PROBLEM —
Pick every line out of the entries below that holds the string "Implemented", and report them.

*** DATASET EXCERPTS Section Begins ***

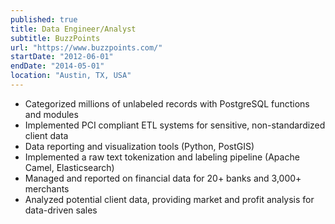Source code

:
 ```yaml
---
published: true
title: Data Engineer/Analyst
subtitle: BuzzPoints
url: "https://www.buzzpoints.com/"
startDate: "2012-06-01"
endDate: "2014-05-01"
location: "Austin, TX, USA"
---
```


- Categorized millions of unlabeled records with PostgreSQL functions and modules
- Implemented PCI compliant ETL systems for sensitive, non-standardized client data
- Data reporting and visualization tools (Python, PostGIS)
- Implemented a raw text tokenization and labeling pipeline (Apache Camel, Elasticsearch)
- Managed and reported on financial data for 20+ banks and 3,000+ merchants
- Analyzed potential client data, providing market and profit analysis for data-driven sales

<!--

- Scraped large and varying third party data sets and synthesized it with internal data
- Data integrity and ETL testing
- Assisting with deployments and systems administration work

-->
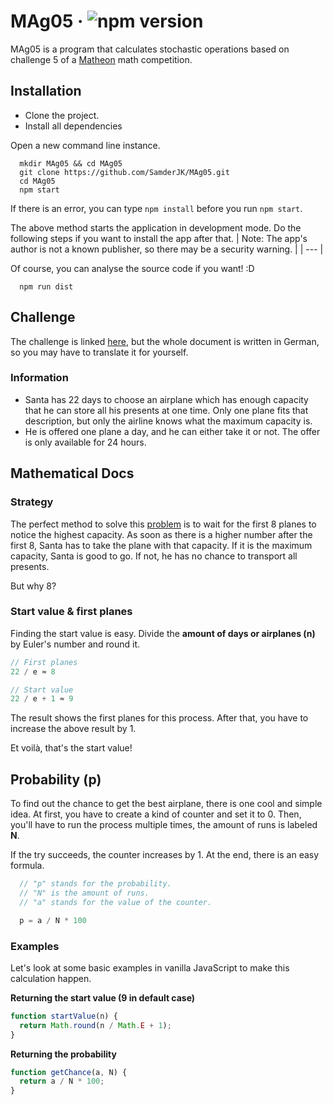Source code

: # MAg05 &middot; ![npm version](https://img.shields.io/npm/v/electron.svg)
MAg05 is a program that calculates stochastic operations based on challenge 5 of a [Matheon](https://www.matheon.de/index.php?&lang=en) math competition.


## Installation
* Clone the project.
* Install all dependencies

Open a new command line instance.
```
  mkdir MAg05 && cd MAg05
  git clone https://github.com/SamderJK/MAg05.git
  cd MAg05
  npm start
```
If there is an error, you can type `npm install` before you run `npm start`.

The above method starts the application in development mode.
Do the following steps if you want to install the app after that.
| Note: The app's author is not a known publisher, so there may be a security warning. |
| --- |

Of course, you can analyse the source code if you want! :D
```
  npm run dist
```

## Challenge
The challenge is linked [here](https://github.com/SamderJK/MAg05/blob/v1.0.1/airplane.pdf), but the whole document is written in German, so you may have to translate it for yourself.

### Information
* Santa has 22 days to choose an airplane which has enough capacity that he can store all his presents at one time. Only one plane fits that description, but only the airline knows what the maximum capacity is.
* He is offered one plane a day, and he can either take it or not. The offer is only available for 24 hours.

## Mathematical Docs
### Strategy
The perfect method to solve this [problem](https://github.com/SamderJK/MAg05/blob/v1.0.1/README.md#challenge) is to wait for the first 8 planes to notice the highest capacity. As soon as there is a higher number after the first 8, Santa has to take the plane with that capacity.
If it is the maximum capacity, Santa is good to go. If not, he has no chance to transport all presents.

But why 8?

### Start value & first planes
Finding the start value is easy. Divide the **amount of days or airplanes (n)** by Euler's number and round it.

```js
// First planes
22 / e ≈ 8

// Start value
22 / e + 1 ≈ 9
```

The result shows the first planes for this process.
After that, you have to increase the above result by 1.

Et voilà, that's the start value!

## Probability (p)
To find out the chance to get the best airplane, there is one cool and simple idea. At first, you have to create a kind of counter and set it to 0.
Then, you'll have to run the process multiple times, the amount of runs is labeled **N**.

If the try succeeds, the counter increases by 1. At the end, there is an easy formula.
```js
  // "p" stands for the probability.
  // "N" is the amount of runs.
  // "a" stands for the value of the counter.

  p = a / N * 100
```

### Examples
Let's look at some basic examples in vanilla JavaScript to make this calculation happen.

**Returning the start value (9 in default case)**
```js
function startValue(n) {
  return Math.round(n / Math.E + 1);
}
```

**Returning the probability**
```js
function getChance(a, N) {
  return a / N * 100;
}
```
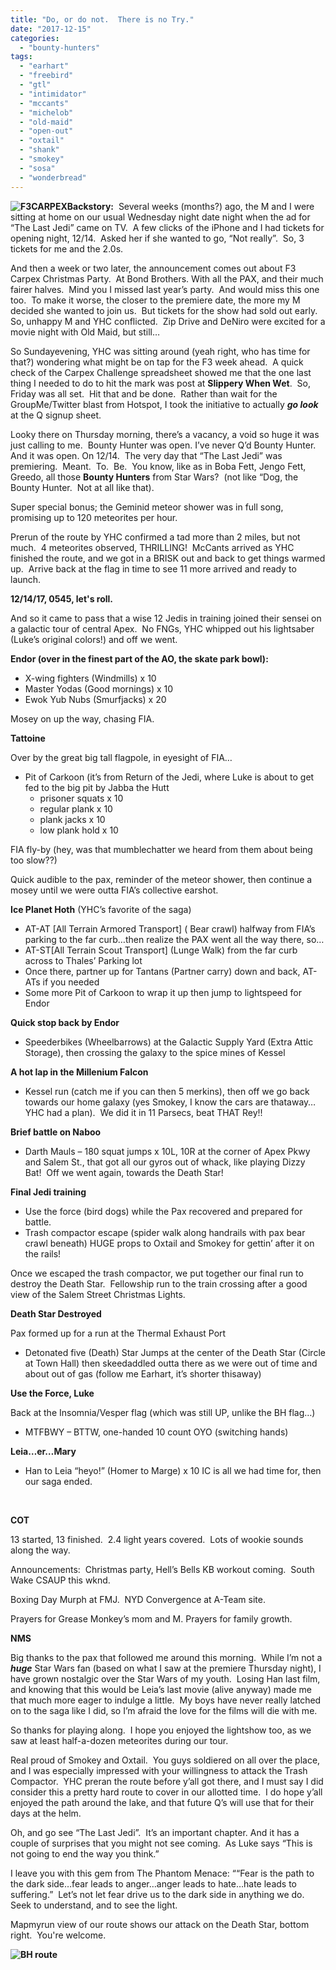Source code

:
 ```yaml
---
title: "Do, or do not.  There is no Try."
date: "2017-12-15"
categories: 
  - "bounty-hunters"
tags: 
  - "earhart"
  - "freebird"
  - "gtl"
  - "intimidator"
  - "mccants"
  - "michelob"
  - "old-maid"
  - "open-out"
  - "oxtail"
  - "shank"
  - "smokey"
  - "sosa"
  - "wonderbread"
---
```


**![F3CARPEX](images/f3carpex.jpg)Backstory:**  Several weeks (months?) ago, the M and I were sitting at home on our usual Wednesday night date night when the ad for “The Last Jedi” came on TV.  A few clicks of the iPhone and I had tickets for opening night, 12/14.  Asked her if she wanted to go, “Not really”.  So, 3 tickets for me and the 2.0s.

And then a week or two later, the announcement comes out about F3 Carpex Christmas Party.  At Bond Brothers. With all the PAX, and their much fairer halves.  Mind you I missed last year’s party.  And would miss this one too.  To make it worse, the closer to the premiere date, the more my M decided she wanted to join us.  But tickets for the show had sold out early.  So, unhappy M and YHC conflicted.  Zip Drive and DeNiro were excited for a movie night with Old Maid, but still…

So Sundayevening, YHC was sitting around (yeah right, who has time for that?) wondering what might be on tap for the F3 week ahead.  A quick check of the Carpex Challenge spreadsheet showed me that the one last thing I needed to do to hit the mark was post at **Slippery When Wet**.  So, Friday was all set.  Hit that and be done.  Rather than wait for the GroupMe/Twitter blast from Hotspot, I took the initiative to actually **_go look_** at the Q signup sheet.

Looky there on Thursday morning, there’s a vacancy, a void so huge it was just calling to me.  Bounty Hunter was open. I’ve never Q’d Bounty Hunter.  And it was open. On 12/14.  The very day that “The Last Jedi” was premiering.  Meant.  To.  Be.  You know, like as in Boba Fett, Jengo Fett, Greedo, all those **Bounty Hunters** from Star Wars?  (not like “Dog, the Bounty Hunter.  Not at all like that).

Super special bonus; the Geminid meteor shower was in full song, promising up to 120 meteorites per hour.

Prerun of the route by YHC confirmed a tad more than 2 miles, but not much.  4 meteorites observed, THRILLING!  McCants arrived as YHC finished the route, and we got in a BRISK out and back to get things warmed up.  Arrive back at the flag in time to see 11 more arrived and ready to launch.

**12/14/17, 0545, let's roll.**

And so it came to pass that a wise 12 Jedis in training joined their sensei on a galactic tour of central Apex.  No FNGs, YHC whipped out his lightsaber (Luke’s original colors!) and off we went.

**Endor (over in the finest part of the AO, the skate park bowl):**

- X-wing fighters (Windmills) x 10
- Master Yodas (Good mornings) x 10
- Ewok Yub Nubs (Smurfjacks) x 20

Mosey on up the way, chasing FIA.

**Tattoine**

Over by the great big tall flagpole, in eyesight of FIA…

- Pit of Carkoon (it’s from Return of the Jedi, where Luke is about to get fed to the big pit by Jabba the Hutt
    - prisoner squats x 10
    - regular plank x 10
    - plank jacks x 10
    - low plank hold x 10

FIA fly-by (hey, was that mumblechatter we heard from them about being too slow??)

Quick audible to the pax, reminder of the meteor shower, then continue a mosey until we were outta FIA’s collective earshot.

**Ice Planet Hoth** (YHC’s favorite of the saga)

- AT-AT \[All Terrain Armored Transport\] ( Bear crawl) halfway from FIA’s parking to the far curb…then realize the PAX went all the way there, so…
- AT-ST\[All Terrain Scout Transport\] (Lunge Walk) from the far curb across to Thales’ Parking lot
- Once there, partner up for Tantans (Partner carry) down and back, AT-ATs if you needed
- Some more Pit of Carkoon to wrap it up then jump to lightspeed for Endor

**Quick stop back by Endor**

- Speederbikes (Wheelbarrows) at the Galactic Supply Yard (Extra Attic Storage), then crossing the galaxy to the spice mines of Kessel

**A hot lap in the Millenium Falcon**

- Kessel run (catch me if you can then 5 merkins), then off we go back towards our home galaxy (yes Smokey, I know the cars are thataway…YHC had a plan).  We did it in 11 Parsecs, beat THAT Rey!!

**Brief battle on Naboo**

- Darth Mauls – 180 squat jumps x 10L, 10R at the corner of Apex Pkwy and Salem St., that got all our gyros out of whack, like playing Dizzy Bat!  Off we went again, towards the Death Star!

**Final Jedi training**

- Use the force (bird dogs) while the Pax recovered and prepared for battle.
- Trash compactor escape (spider walk along handrails with pax bear crawl beneath) HUGE props to Oxtail and Smokey for gettin’ after it on the rails!

Once we escaped the trash compactor, we put together our final run to destroy the Death Star.  Fellowship run to the train crossing after a good view of the Salem Street Christmas Lights.

**Death Star Destroyed**

Pax formed up for a run at the Thermal Exhaust Port

- Detonated five (Death) Star Jumps at the center of the Death Star (Circle at Town Hall) then skeedaddled outta there as we were out of time and about out of gas (follow me Earhart, it’s shorter thisaway)

**Use the Force, Luke**

Back at the Insomnia/Vesper flag (which was still UP, unlike the BH flag…)

- MTFBWY – BTTW, one-handed 10 count OYO (switching hands)

**Leia…er…Mary**

- Han to Leia “heyo!” (Homer to Marge) x 10 IC is all we had time for, then our saga ended.

 

**COT**

13 started, 13 finished.  2.4 light years covered.  Lots of wookie sounds along the way.

Announcements:  Christmas party, Hell’s Bells KB workout coming.  South Wake CSAUP this wknd.

Boxing Day Murph at FMJ.  NYD Convergence at A-Team site.

Prayers for Grease Monkey’s mom and M. Prayers for family growth.

**NMS**

Big thanks to the pax that followed me around this morning.  While I’m not a **_huge_** Star Wars fan (based on what I saw at the premiere Thursday night), I have grown nostalgic over the Star Wars of my youth.  Losing Han last film, and knowing that this would be Leia’s last movie (alive anyway) made me that much more eager to indulge a little.  My boys have never really latched on to the saga like I did, so I’m afraid the love for the films will die with me.

So thanks for playing along.  I hope you enjoyed the lightshow too, as we saw at least half-a-dozen meteorites during our tour.

Real proud of Smokey and Oxtail.  You guys soldiered on all over the place, and I was especially impressed with your willingness to attack the Trash Compactor.  YHC preran the route before y’all got there, and I must say I did consider this a pretty hard route to cover in our allotted time.  I do hope y’all enjoyed the path around the lake, and that future Q’s will use that for their days at the helm.

Oh, and go see “The Last Jedi”.  It’s an important chapter. And it has a couple of surprises that you might not see coming.  As Luke says “This is not going to end the way you think.”

I leave you with this gem from The Phantom Menace: ““Fear is the path to the dark side…fear leads to anger…anger leads to hate…hate leads to suffering.”  Let’s not let fear drive us to the dark side in anything we do.  Seek to understand, and to see the light.

Mapmyrun view of our route shows our attack on the Death Star, bottom right.  You're welcome.

**![BH route](images/bh-route.jpg)**
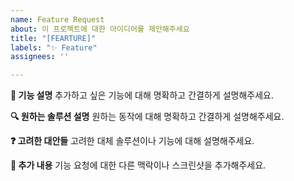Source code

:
 ```yaml
---
name: Feature Request
about: 이 프로젝트에 대한 아이디어를 제안해주세요
title: "[FEARTURE]"
labels: "✨ Feature"
assignees: ''

---
```


**🚀 기능 설명**
추가하고 싶은 기능에 대해 명확하고 간결하게 설명해주세요.

**🔍 원하는 솔루션 설명**
원하는 동작에 대해 명확하고 간결하게 설명해주세요.

**❓ 고려한 대안들**
고려한 대체 솔루션이나 기능에 대해 설명해주세요.

**📜 추가 내용**
기능 요청에 대한 다른 맥락이나 스크린샷을 추가해주세요.
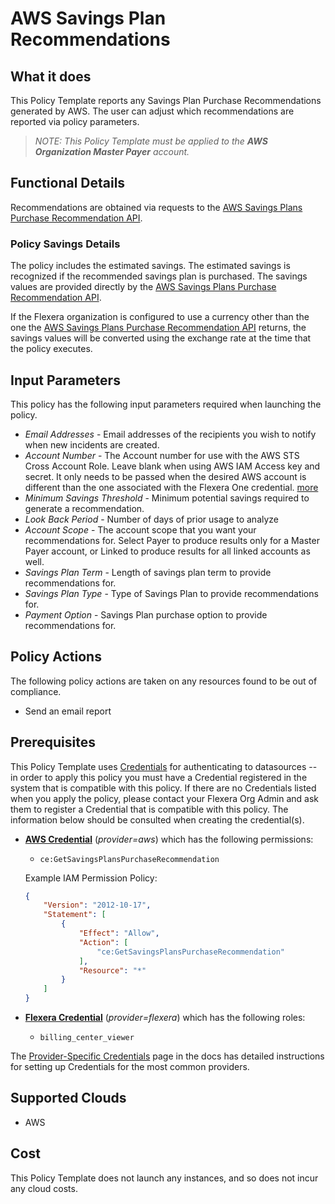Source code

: # AWS Savings Plan Recommendations

## What it does

This Policy Template reports any Savings Plan Purchase Recommendations generated by AWS. The user can adjust which recommendations are reported via policy parameters.

> *NOTE: This Policy Template must be applied to the **AWS Organization Master Payer** account.*

## Functional Details

Recommendations are obtained via requests to the [AWS Savings Plans Purchase Recommendation API](https://docs.aws.amazon.com/aws-cost-management/latest/APIReference/API_GetSavingsPlansPurchaseRecommendation.html).

### Policy Savings Details

The policy includes the estimated savings. The estimated savings is recognized if the recommended savings plan is purchased. The savings values are provided directly by the [AWS Savings Plans Purchase Recommendation API](https://docs.aws.amazon.com/aws-cost-management/latest/APIReference/API_GetSavingsPlansPurchaseRecommendation.html).

If the Flexera organization is configured to use a currency other than the one the [AWS Savings Plans Purchase Recommendation API](https://docs.aws.amazon.com/aws-cost-management/latest/APIReference/API_GetSavingsPlansPurchaseRecommendation.html) returns, the savings values will be converted using the exchange rate at the time that the policy executes.

## Input Parameters

This policy has the following input parameters required when launching the policy.

- *Email Addresses* - Email addresses of the recipients you wish to notify when new incidents are created.
- *Account Number* - The Account number for use with the AWS STS Cross Account Role. Leave blank when using AWS IAM Access key and secret. It only needs to be passed when the desired AWS account is different than the one associated with the Flexera One credential. [more](https://docs.flexera.com/flexera/EN/Automation/ProviderCredentials.htm#automationadmin_1982464505_1123608)
- *Minimum Savings Threshold* - Minimum potential savings required to generate a recommendation.
- *Look Back Period* - Number of days of prior usage to analyze
- *Account Scope* - The account scope that you want your recommendations for. Select Payer to produce results only for a Master Payer account, or Linked to produce results for all linked accounts as well.
- *Savings Plan Term* - Length of savings plan term to provide recommendations for.
- *Savings Plan Type* - Type of Savings Plan to provide recommendations for.
- *Payment Option* - Savings Plan purchase option to provide recommendations for.

## Policy Actions

The following policy actions are taken on any resources found to be out of compliance.

- Send an email report

## Prerequisites

This Policy Template uses [Credentials](https://docs.flexera.com/flexera/EN/Automation/ManagingCredentialsExternal.htm) for authenticating to datasources -- in order to apply this policy you must have a Credential registered in the system that is compatible with this policy. If there are no Credentials listed when you apply the policy, please contact your Flexera Org Admin and ask them to register a Credential that is compatible with this policy. The information below should be consulted when creating the credential(s).

- [**AWS Credential**](https://docs.flexera.com/flexera/EN/Automation/ProviderCredentials.htm#automationadmin_1982464505_1121575) (*provider=aws*) which has the following permissions:
  - `ce:GetSavingsPlansPurchaseRecommendation`

  Example IAM Permission Policy:

  ```json
  {
      "Version": "2012-10-17",
      "Statement": [
          {
              "Effect": "Allow",
              "Action": [
                  "ce:GetSavingsPlansPurchaseRecommendation"
              ],
              "Resource": "*"
          }
      ]
  }
  ```

- [**Flexera Credential**](https://docs.flexera.com/flexera/EN/Automation/ProviderCredentials.htm) (*provider=flexera*) which has the following roles:
  - `billing_center_viewer`

The [Provider-Specific Credentials](https://docs.flexera.com/flexera/EN/Automation/ProviderCredentials.htm) page in the docs has detailed instructions for setting up Credentials for the most common providers.

## Supported Clouds

- AWS

## Cost

This Policy Template does not launch any instances, and so does not incur any cloud costs.
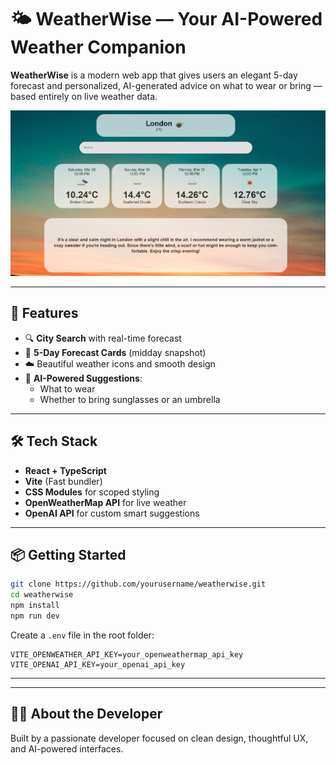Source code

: # 🌤️ WeatherWise — Your AI-Powered Weather Companion

**WeatherWise** is a modern web app that gives users an elegant 5-day forecast and personalized, AI-generated advice on what to wear or bring — based entirely on live weather data.

![alt text](image.png)

---

## 🚀 Features

- 🔍 **City Search** with real-time forecast
- 📅 **5-Day Forecast Cards** (midday snapshot)
- ☁️ Beautiful weather icons and smooth design
- 🧠 **AI-Powered Suggestions**:
  - What to wear
  - Whether to bring sunglasses or an umbrella

---

## 🛠️ Tech Stack

- **React + TypeScript**
- **Vite** (Fast bundler)
- **CSS Modules** for scoped styling
- **OpenWeatherMap API** for live weather
- **OpenAI API** for custom smart suggestions

---

## 📦 Getting Started

```bash
git clone https://github.com/yourusername/weatherwise.git
cd weatherwise
npm install
npm run dev
```

Create a `.env` file in the root folder:

```
VITE_OPENWEATHER_API_KEY=your_openweathermap_api_key
VITE_OPENAI_API_KEY=your_openai_api_key
```

---

<!-- ## 🌐 Live Demo

[https://weatherwise.vercel.app](https://weatherwise.vercel.app) ← *(replace with your Vercel link)* -->

---

## 🙋‍♂️ About the Developer

Built by a passionate developer focused on clean design, thoughtful UX, and AI-powered interfaces.
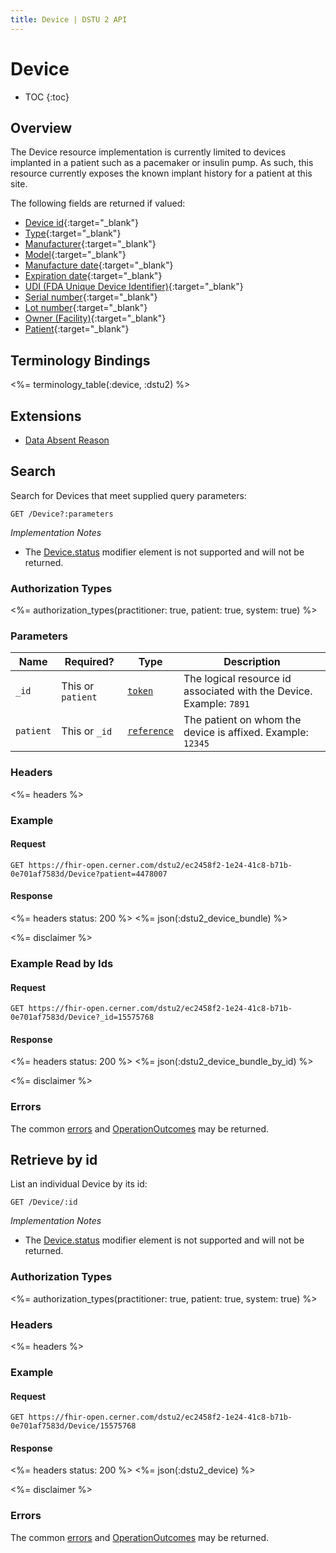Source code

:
```yaml
---
title: Device | DSTU 2 API
---
```


# Device

* TOC
{:toc}

## Overview

The Device resource implementation is currently limited to devices implanted in a patient such as a pacemaker or insulin pump. As such, this resource currently exposes the known implant history for a patient at this site.

The following fields are returned if valued:

* [Device id](http://hl7.org/fhir/dstu2/resource-definitions.html#Resource.id){:target="_blank"}
* [Type](http://hl7.org/fhir/DSTU2/device-definitions.html#Device.type){:target="_blank"}
* [Manufacturer](http://hl7.org/fhir/DSTU2/device-definitions.html#Device.manufacturer){:target="_blank"}
* [Model](http://hl7.org/fhir/DSTU2/device-definitions.html#Device.model){:target="_blank"}
* [Manufacture date](http://hl7.org/fhir/DSTU2/device-definitions.html#Device.manufactureDate){:target="_blank"}
* [Expiration date](http://hl7.org/fhir/DSTU2/device-definitions.html#Device.expiry){:target="_blank"}
* [UDI (FDA Unique Device Identifier)](http://hl7.org/fhir/DSTU2/device-definitions.html#Device.udi){:target="_blank"}
* [Serial number](http://hl7.org/fhir/DSTU2/device-definitions.html#Device.identifier){:target="_blank"}
* [Lot number](http://hl7.org/fhir/DSTU2/device-definitions.html#Device.lotNumber){:target="_blank"}
* [Owner (Facility)](http://hl7.org/fhir/DSTU2/device-definitions.html#Device.owner){:target="_blank"}
* [Patient](http://hl7.org/fhir/DSTU2/device-definitions.html#Device.patient){:target="_blank"}

## Terminology Bindings

<%= terminology_table(:device, :dstu2) %>

## Extensions

* [Data Absent Reason](http://hl7.org/fhir/dstu2/extension-data-absent-reason.html)

## Search

Search for Devices that meet supplied query parameters:

    GET /Device?:parameters

_Implementation Notes_

* The [Device.status] modifier element is not supported and will not be returned.

### Authorization Types

<%= authorization_types(practitioner: true, patient: true, system: true) %>

### Parameters

 Name      | Required?         | Type          | Description
-----------|-------------------|---------------|---------------------------------------------------------------------------
 `_id`     | This or `patient` | [`token`]     | The logical resource id associated with the Device. Example: `7891`
 `patient` | This or `_id`     | [`reference`] | The patient on whom the device is affixed. Example: `12345`

### Headers

<%= headers %>

### Example

#### Request

    GET https://fhir-open.cerner.com/dstu2/ec2458f2-1e24-41c8-b71b-0e701af7583d/Device?patient=4478007

#### Response

<%= headers status: 200 %>
<%= json(:dstu2_device_bundle) %>

<%= disclaimer %>

### Example Read by Ids

#### Request

    GET https://fhir-open.cerner.com/dstu2/ec2458f2-1e24-41c8-b71b-0e701af7583d/Device?_id=15575768

#### Response

<%= headers status: 200 %>
<%= json(:dstu2_device_bundle_by_id) %>

<%= disclaimer %>

### Errors

The common [errors] and [OperationOutcomes] may be returned.

## Retrieve by id

List an individual Device by its id:

    GET /Device/:id

_Implementation Notes_

* The [Device.status] modifier element is not supported and will not be returned.

### Authorization Types

<%= authorization_types(practitioner: true, patient: true, system: true) %>

### Headers

<%= headers %>

### Example

#### Request

    GET https://fhir-open.cerner.com/dstu2/ec2458f2-1e24-41c8-b71b-0e701af7583d/Device/15575768

#### Response

<%= headers status: 200 %>
<%= json(:dstu2_device) %>

<%= disclaimer %>

### Errors

The common [errors] and [OperationOutcomes] may be returned.

[`reference`]: http://hl7.org/fhir/DSTU2/search.html#reference
[`token`]: http://hl7.org/fhir/DSTU2/search.html#token
[Device.status]: http://hl7.org/fhir/DSTU2/device-definitions.html#Device.status
[errors]: ../../#client-errors
[OperationOutcomes]: ../../#operation-outcomes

*** DATASET EXCERPTS Section Ends ***

TASK RESULT —
- Implemented PCI compliant ETL systems for sensitive, non-standardized client data
- Implemented a raw text tokenization and labeling pipeline (Apache Camel, Elasticsearch)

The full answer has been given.